[[ SOURCE MATERIAL open ]]

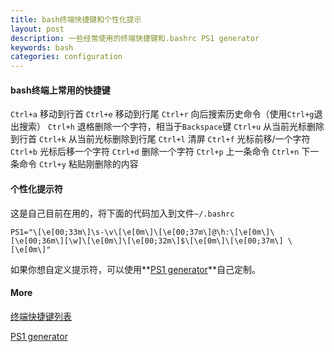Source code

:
 ```yaml
---
title: bash终端快捷键和个性化提示
layout: post
description: 一些经常使用的终端快捷键和.bashrc PS1 generator
keywords: bash
categories: configuration
---
```


#### bash终端上常用的快捷键

`Ctrl+a` 移动到行首
`Ctrl+e` 移动到行尾
`Ctrl+r` 向后搜索历史命令（使用`Ctrl+g`退出搜索）
`Ctrl+h` 退格删除一个字符，相当于`Backspace`键
`Ctrl+u` 从当前光标删除到行首
`Ctrl+k` 从当前光标删除到行尾
`Ctrl+l` 清屏
`Ctrl+f` 光标前移/一个字符
`Ctrl+b` 光标后移一个字符
`Ctrl+d` 删除一个字符
`Ctrl+p` 上一条命令
`Ctrl+n` 下一条命令
`Ctrl+y` 粘贴刚删除的内容

#### 个性化提示符

这是自己目前在用的，将下面的代码加入到文件`~/.bashrc`

```
PS1="\[\e[00;33m\]\s-\v\[\e[0m\]\[\e[00;37m\]@\h:\[\e[0m\]\[\e[00;36m\][\w]\[\e[0m\]\[\e[00;32m\]$\[\e[0m\]\[\e[00;37m\] \[\e[0m\]"
```

如果你想自定义提示符，可以使用**[PS1 generator](http://bashrcgenerator.com/)**自己定制。


#### More

[终端快捷键列表](http://tuhaihe.com/2013/06/20/bash-shortcuts.html)

[PS1 generator](http://bashrcgenerator.com/)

[[ SOURCE MATERIAL closed ]]

▶ WHAT TO PRODUCE:
Using the data above, show each line where "http" occurs.

▶ SOLUTION TO THIS EXERCISE:
如果你想自定义提示符，可以使用**[PS1 generator](http://bashrcgenerator.com/)**自己定制。
[终端快捷键列表](http://tuhaihe.com/2013/06/20/bash-shortcuts.html)
[PS1 generator](http://bashrcgenerator.com/)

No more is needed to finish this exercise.